Em termos visuais, a banda também não iguala a turnê anterior, que foi o maior espetáculo teatral que a banda levou aos palcos. Mesmo assim, há belos truques pirotécnicos, como o canhão que Bruce Dickinson atira contra Eddie em Heaven Can Wait ou os fogos em Hell On Earth. Os figurinos do vocalista também estão bem mais econômicos — na Legacy, ele não ficava mais de três músicas com a mesma roupa, e, agora, o figurino permanece quase o mesmo durante o show inteiro, com mudanças simples, como trocar de jaqueta ou tirá-la.
Outro ponto é que algumas partes foram nitidamente simplificadas, para exigir menos dos músicos. Basta ver o pós-refrão da música de abertura, cuja levada quebrada foi substituída por uma mais simples que diminui a possibilidade de erros. Além disso, é claro que o repertório foi desenhado para Bruce Dickinson; começando a demonstrar dificuldades em chegar nas notas mais altas, o cantor tem faixas que exigem muito de sua voz intercaladas com outras mais tranquilas — ou mais recentes, em que o vocalista já tinha uma voz muito parecida com a atual. Mas tudo isso acaba se tornando irrelevante perto da excelência com a qual a banda está performando as músicas.
É fato que Nicko Mc Brain não faz mais as viradas elaboradas que sempre fez, e precisa diminuir o andamento das músicas para ainda dar conta de tocá-las bem, aos 71 anos. Bruce Dickinson também está cada vez mais dosando seus tão característicos agudos, e usando técnicas que disfarcem quando não alcança a nota. Mesmo Janick Gers — conhecido em terras tupiniquins como a “Daiane dos Santos do Metal”, pelas acrobacias que faz no palco — está mais calmo, tocando guitarra um pouco mais do que balançando-a no ar.

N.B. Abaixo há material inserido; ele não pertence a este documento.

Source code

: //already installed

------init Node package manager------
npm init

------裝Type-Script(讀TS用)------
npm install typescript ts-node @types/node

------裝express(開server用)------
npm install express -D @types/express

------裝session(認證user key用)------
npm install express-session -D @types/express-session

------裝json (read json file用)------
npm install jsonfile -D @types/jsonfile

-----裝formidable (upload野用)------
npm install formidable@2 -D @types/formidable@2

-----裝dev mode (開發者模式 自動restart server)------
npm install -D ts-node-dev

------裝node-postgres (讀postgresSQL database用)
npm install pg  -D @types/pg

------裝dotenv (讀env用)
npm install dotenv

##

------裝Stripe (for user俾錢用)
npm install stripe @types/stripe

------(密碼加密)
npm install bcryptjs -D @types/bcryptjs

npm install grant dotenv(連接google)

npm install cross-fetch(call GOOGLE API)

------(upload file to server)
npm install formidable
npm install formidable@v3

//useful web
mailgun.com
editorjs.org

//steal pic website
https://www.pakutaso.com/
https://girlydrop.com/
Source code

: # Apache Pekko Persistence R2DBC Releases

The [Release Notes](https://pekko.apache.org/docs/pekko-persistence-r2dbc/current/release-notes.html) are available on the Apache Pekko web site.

Mas nada disso prejudica em nada a performance da banda, que, na verdade, tem alguns dos integrantes atingindo seu auge. Pelos vídeos do show, é possível afirmar que Adrian Smith nunca tocou tanta guitarra em sua vida. É claro que os solos ao vivo não seriam tão bons caso ele não tivesse os gravado em estúdio, mas o repertório privilegiou os melhores solos da carreira de Smith, e exige uma grande dedicação do guitarrista, que os executa com uma precisão assustadora. Todas as músicas da tríade de abertura do show — Caught Somewhere In Time, Stranger In a Strange Land e The Writing On The Wall — contam com alguns dos melhores solos da carreira de Smith, e sua execução dos três prova que sua forma está cada vez mais afiada.

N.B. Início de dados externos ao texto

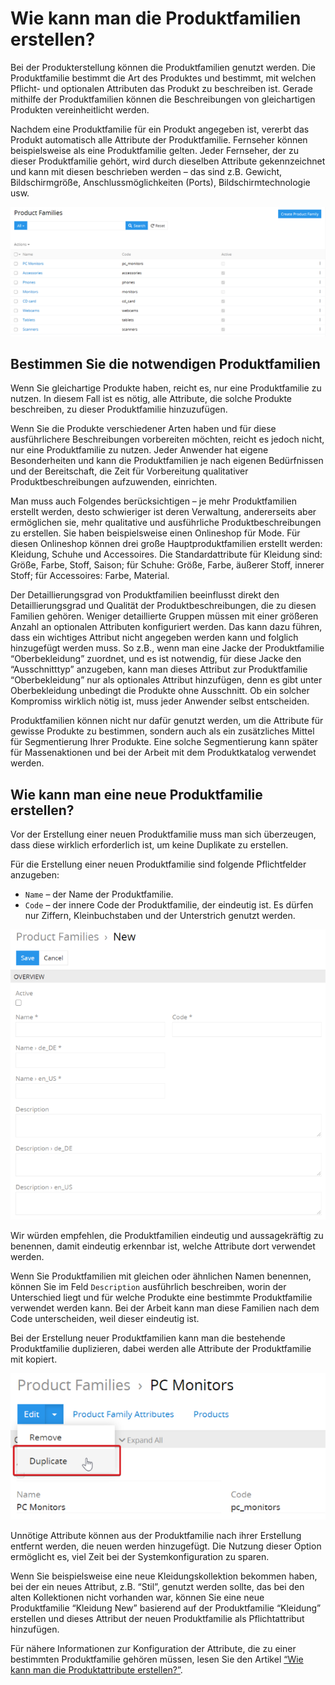 # Wie kann man die Produktfamilien erstellen?

Bei der Produkterstellung können die Produktfamilien genutzt werden. Die Produktfamilie bestimmt die Art des Produktes und bestimmt, mit welchen Pflicht- und optionalen Attributen das Produkt zu beschreiben ist. Gerade mithilfe der Produktfamilien können die Beschreibungen von gleichartigen Produkten vereinheitlicht werden. 

Nachdem eine Produktfamilie für ein Produkt angegeben ist, vererbt das Produkt automatisch alle Attribute der Produktfamilie. Fernseher  können beispielsweise als eine Produktfamilie gelten. Jeder Fernseher, der zu dieser Produktfamilie gehört, wird durch dieselben Attribute gekennzeichnet und kann mit diesen beschrieben werden – das sind z.B. Gewicht, Bildschirmgröße, Anschlussmöglichkeiten (Ports), Bildschirmtechnologie usw.

![](../../_assets/how-tos/how-to-create-the-product-families/image20.png)

## Bestimmen Sie die notwendigen Produktfamilien

Wenn Sie gleichartige Produkte haben, reicht es, nur eine Produktfamilie zu nutzen. In diesem Fall ist es nötig, alle Attribute, die solche Produkte beschreiben, zu dieser Produktfamilie hinzuzufügen.

Wenn Sie die Produkte verschiedener Arten haben und für diese ausführlichere Beschreibungen vorbereiten möchten, reicht es jedoch nicht, nur eine Produktfamilie zu nutzen. Jeder Anwender hat eigene Besonderheiten und kann die Produktfamilien je nach eigenen Bedürfnissen und der Bereitschaft, die Zeit für Vorbereitung qualitativer Produktbeschreibungen aufzuwenden, einrichten. 

Man muss auch Folgendes berücksichtigen – je mehr Produktfamilien erstellt werden, desto schwieriger ist deren Verwaltung, andererseits aber ermöglichen sie, mehr qualitative und ausführliche Produktbeschreibungen zu erstellen. Sie haben beispielsweise einen Onlineshop für Mode. Für diesen Onlineshop können drei große Hauptproduktfamilien erstellt werden: Kleidung, Schuhe und Accessoires. Die Standardattribute für Kleidung sind: Größe, Farbe, Stoff, Saison; für Schuhe: Größe, Farbe, äußerer Stoff, innerer Stoff; für Accessoires: Farbe, Material. 

Der Detaillierungsgrad von Produktfamilien beeinflusst direkt den Detaillierungsgrad und Qualität der Produktbeschreibungen, die zu diesen Familien gehören. Weniger detaillierte Gruppen müssen mit einer größeren Anzahl an optionalen Attributen konfiguriert werden. Das kann dazu führen, dass ein wichtiges Attribut nicht angegeben werden kann und folglich hinzugefügt werden muss. So z.B., wenn man eine Jacke der Produktfamilie “Oberbekleidung” zuordnet, und es ist notwendig, für diese Jacke den “Ausschnitttyp” anzugeben, kann man dieses Attribut zur Produktfamilie “Oberbekleidung” nur als optionales Attribut hinzufügen, denn es gibt unter Oberbekleidung unbedingt die Produkte ohne Ausschnitt. Ob ein solcher Kompromiss wirklich nötig ist, muss jeder Anwender selbst entscheiden.

Produktfamilien können nicht nur dafür genutzt werden, um die Attribute für gewisse Produkte zu bestimmen, sondern auch als ein zusätzliches Mittel für Segmentierung Ihrer Produkte. Eine solche Segmentierung kann später für Massenaktionen und bei der Arbeit mit dem Produktkatalog verwendet werden. 

## Wie kann man eine neue Produktfamilie erstellen?

Vor der Erstellung einer neuen Produktfamilie muss man sich überzeugen, dass diese wirklich erforderlich ist, um keine Duplikate zu erstellen. 

Für die Erstellung einer neuen Produktfamilie sind folgende Pflichtfelder anzugeben: 

-   `Name` – der Name der Produktfamilie.
-   `Code` – der innere Code der Produktfamilie, der eindeutig ist. Es dürfen nur Ziffern, Kleinbuchstaben und der Unterstrich genutzt werden.

![](../../_assets/how-tos/how-to-create-the-product-families/image30.png)

Wir würden empfehlen, die Produktfamilien eindeutig und aussagekräftig zu benennen, damit eindeutig erkennbar ist, welche Attribute dort verwendet werden.

Wenn Sie Produktfamilien mit gleichen oder ähnlichen Namen benennen, können Sie im Feld `Description` ausführlich beschreiben, worin der Unterschied liegt und für welche Produkte eine bestimmte Produktfamilie verwendet werden kann. Bei der Arbeit kann man diese Familien nach dem Code unterscheiden, weil dieser eindeutig ist. 

Bei der Erstellung neuer Produktfamilien kann man die bestehende Produktfamilie duplizieren, dabei werden alle Attribute der Produktfamilie mit kopiert.

![](../../_assets/how-tos/how-to-create-the-product-families/image24.png)

Unnötige Attribute können aus der Produktfamilie nach ihrer Erstellung entfernt werden, die neuen werden hinzugefügt. Die Nutzung dieser Option ermöglicht es, viel Zeit bei der Systemkonfiguration zu sparen.

Wenn Sie beispielsweise eine neue Kleidungskollektion bekommen haben, bei der ein neues Attribut, z.B. “Stil”, genutzt werden sollte, das bei den alten Kollektionen nicht vorhanden war, können Sie eine neue Produktfamilie “Kleidung New” basierend auf der Produktfamilie “Kleidung” erstellen und dieses Attribut der neuen Produktfamilie als Pflichtattribut hinzufügen.

Für nähere Informationen zur Konfiguration der Attribute, die zu einer bestimmten Produktfamilie gehören müssen, lesen Sie den Artikel [“Wie kann man die Produktattribute erstellen?”](./wie-kann-man-die-produktattribute-erstellen.md).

Dave Murray, por sua vez, pareceu bastante animado em sair da zona de conforto e tocar músicas e solos que não apresentava a décadas. Alguns de seus solos tecnicamente mais complexos estão sendo performados pela primeira vez em décadas, como os de Caught Somewhere In Time e Alexander, The Great, e o guitarrista parece muito mais animado do que estava nas últimas turnês. Steve Harris, o patrão, nunca esteve melhor, e nem pior: sua precisão técnica no baixo e sua animação no palco são imutáveis desde a primeira turnê da banda.
Talvez uma turnê retrospectiva de Somewhere In Time seria ainda melhor se realizada dez anos atrás, quando a idade da banda ainda não era tão elevada para músicas tão técnicas e enérgicas. Nesse caso, talvez fossem realizados outros sonhos dos fãs — como a execução da brilhante The Loneliness of The Long Distance Runner —, que a idade já não permite que a banda consiga.
Mesmo assim, a turnê The Future Past realiza alguns dos maiores sonhos dos fãs de Iron Maiden, e não deixa brecha para reclamações de quem espera que a banda inove no repertório. Resta aos brasileiros torcer muito para que os boatos se confirmem, e a banda traga a turnê ao Brasil em 2024.